REQUIREMENT
Scan the records for the string "uses"; copy each line where it occurs.

DATA TO EXAMINE

******

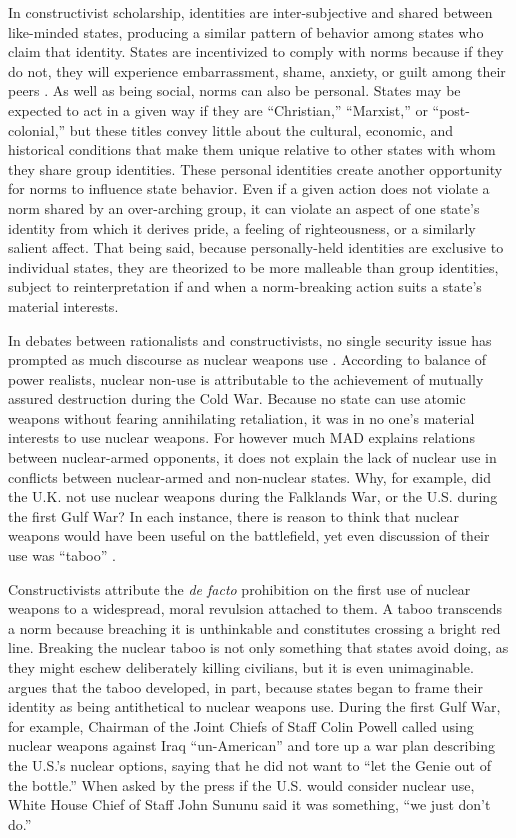 \documentclass[12pt]{article}
\begin{document}
In constructivist scholarship, identities are inter-subjective and shared between like-minded states, producing a similar pattern of behavior among states who claim that identity. States are incentivized to comply with norms because if they do not, they will experience embarrassment, shame, anxiety, or guilt among their peers \citep{fearon_what_1999}. As well as being social, norms can also be personal. States may be expected to act in a given way if they are “Christian,” “Marxist,” or “post-colonial,” but these titles convey little about the cultural, economic, and historical conditions that make them unique relative to other states with whom they share group identities. These personal identities create another opportunity for norms to influence state behavior. Even if a given action does not violate a norm shared by an over-arching group, it can violate an aspect of one state's identity from which it derives pride, a feeling of righteousness, or a similarly salient affect. That being said, because personally-held identities are exclusive to individual states, they are theorized to be more malleable than group identities, subject to reinterpretation if and when a norm-breaking action suits a state's material interests. 

In debates between rationalists and constructivists, no single security issue has prompted as much discourse as nuclear weapons use \citep{paul_nuclear_1995, sagan_realist_2004, tannenwald_nuclear_2007, paul_nuclear_1995, smetana_forum_2021}. According to balance of power realists, nuclear non-use is attributable to the achievement of mutually assured destruction during the Cold War. Because no state can use atomic weapons without fearing annihilating retaliation, it was in no one's material interests to use nuclear weapons. For however much MAD explains relations between nuclear-armed opponents, it does not explain the lack of nuclear use in conflicts between nuclear-armed and non-nuclear states. Why, for example, did the U.K. not use nuclear weapons during the Falklands War, or the U.S. during the first Gulf War? In each instance, there is reason to think that nuclear weapons would have been useful on the battlefield, yet even discussion of their use was “taboo” \citep{paul_nuclear_1995, tannenwald_nuclear_2007}. 

Constructivists attribute the \textit{de facto} prohibition on the first use of nuclear weapons to a widespread, moral revulsion attached to them. A taboo transcends a norm because breaching it is unthinkable and constitutes crossing a bright red line. Breaking the nuclear taboo is not only something that states avoid doing, as they might eschew deliberately killing civilians, but it is even unimaginable. \citet{tannenwald_nuclear_2007} argues that the taboo developed, in part, because states began to frame their identity as being antithetical to nuclear weapons use. During the first Gulf War, for example, Chairman of the Joint Chiefs of Staff Colin Powell called using nuclear weapons against Iraq “un-American” and tore up a war plan describing the U.S.'s nuclear options, saying that he did not want to “let the Genie out of the bottle.” When asked by the press if the U.S. would consider nuclear use, White House Chief of Staff John Sununu said it was something, “we just don't do.”
\end{document}
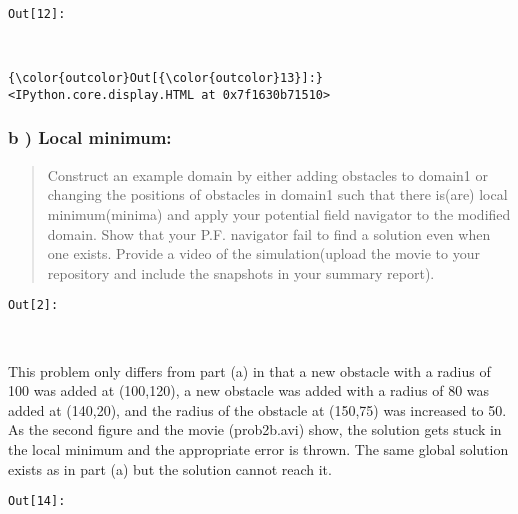 \documentclass{article}
\begin{document}
\texttt{\color{outcolor}Out[{\color{outcolor}12}]:}
    
    \begin{center}
    \end{center}
    { \hspace*{\fill} \\}
    


            \begin{Verbatim}[commandchars=\\\{\}]
{\color{outcolor}Out[{\color{outcolor}13}]:} <IPython.core.display.HTML at 0x7f1630b71510>
\end{Verbatim}
        

    \subsubsection{b ) Local minimum:}


    \begin{quote}
Construct an example domain by either adding obstacles to domain1 or
changing the positions of obstacles in domain1 such that there is(are)
local minimum(minima) and apply your potential field navigator to the
modified domain. Show that your P.F. navigator fail to find a solution
even when one exists. Provide a video of the simulation(upload the movie
to your repository and include the snapshots in your summary report).
\end{quote}

\texttt{\color{outcolor}Out[{\color{outcolor}2}]:}
    
    \begin{center}
    \end{center}
    { \hspace*{\fill} \\}
    

    This problem only differs from part (a) in that a new obstacle with a
radius of 100 was added at (100,120), a new obstacle was added with a
radius of 80 was added at (140,20), and the radius of the obstacle at
(150,75) was increased to 50. As the second figure and the movie
(prob2b.avi) show, the solution gets stuck in the local minimum and the
appropriate error is thrown. The same global solution exists as in part
(a) but the solution cannot reach it.

\texttt{\color{outcolor}Out[{\color{outcolor}14}]:}
    
\end{document}
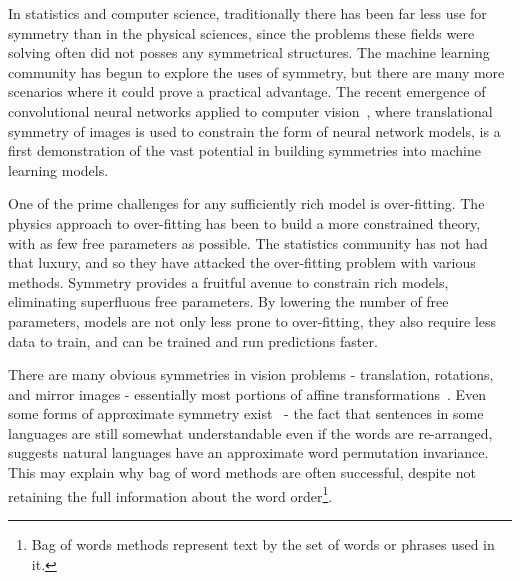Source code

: \documentclass[onecolumn, nofootinbib, aps, pra, 11pt]{revtex4-1}
\begin{document}

In statistics and computer science, traditionally there has been far less use for symmetry than in the physical sciences,
since the problems these fields were solving often did not posses any symmetrical structures. The machine learning community has begun to explore the uses of symmetry, but there are many more scenarios where it could prove a practical advantage. The recent emergence of convolutional neural networks applied to computer vision~\citep{lecun1989generalization, lecun1999object, lecun1990handwritten, lecun1998gradient, krizhevsky2012imagenet, lee2009convolutional, lecun2015deep}, where translational symmetry of images is used to constrain the form of neural network models, is a first demonstration of the vast potential in building symmetries into machine learning models.


One of the prime challenges for any sufficiently rich model is over-fitting. The physics approach to over-fitting has been to build a more constrained theory, with as few free parameters as possible. The statistics community has not had that luxury, and so they have attacked the over-fitting problem with various methods. Symmetry provides a fruitful avenue to constrain rich models, eliminating superfluous free parameters. By lowering the number of free parameters, models are not only less prone to over-fitting, they also require less data to train, and can be trained and run predictions faster.


There are many obvious symmetries in vision problems - translation, rotations, and mirror images - essentially most portions of affine transformations~\citep{gens2014deep, dieleman2016exploiting, cohen2016group, henriques2016warped}. Even some forms of approximate symmetry exist~\citep{kiddonsymmetry} - the fact that sentences in some languages are still somewhat understandable even if the words are re-arranged, suggests natural languages have an approximate word permutation invariance. This may explain why bag of word methods are often successful, despite not retaining the full information about the word order\footnote{Bag of words methods represent text by the set of words or phrases used in it.}. 
\end{document}
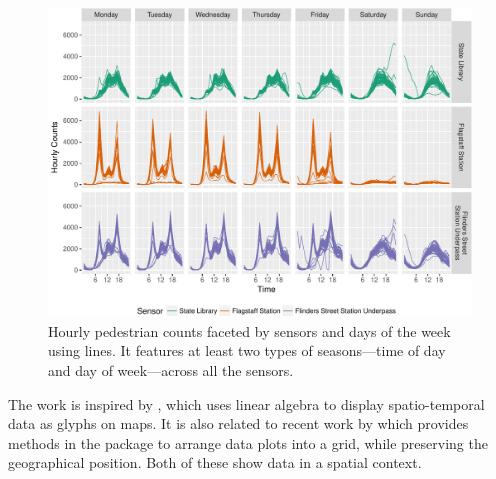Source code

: \documentclass[article]{jss}
\theoremstyle{definition}
\theoremstyle{definition}
\theoremstyle{remark}
\begin{document}
\begin{CodeChunk}
\begin{figure}

{\centering \includegraphics[width=\textwidth]{figure/facet-time-1} 

}

\caption[Hourly pedestrian counts faceted by sensors and
days of the week using lines. It features at least two types of
seasons---time of day and day of week---across all the sensors.]{Hourly pedestrian counts faceted by sensors and
days of the week using lines. It features at least two types of
seasons---time of day and day of week---across all the sensors.}\label{fig:facet-time}
\end{figure}
\end{CodeChunk}





The work is inspired by \citet{Wickham2012glyph}, which uses linear
algebra to display spatio-temporal data as glyphs on maps. It is also
related to recent work by \citet{R-geofacet} which provides methods in
the  package to arrange data plots into a grid, while
preserving the geographical position. Both of these show data in a
spatial context.
\end{document}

******

RESULT OF THIS EXERCISE
since the problems these fields were solving often did not posses any symmetrical structures. The machine learning community has begun to explore the uses of symmetry, but there are many more scenarios where it could prove a practical advantage. The recent emergence of convolutional neural networks applied to computer vision~\citep{lecun1989generalization, lecun1999object, lecun1990handwritten, lecun1998gradient, krizhevsky2012imagenet, lee2009convolutional, lecun2015deep}, where translational symmetry of images is used to constrain the form of neural network models, is a first demonstration of the vast potential in building symmetries into machine learning models.
The work is inspired by \citet{Wickham2012glyph}, which uses linear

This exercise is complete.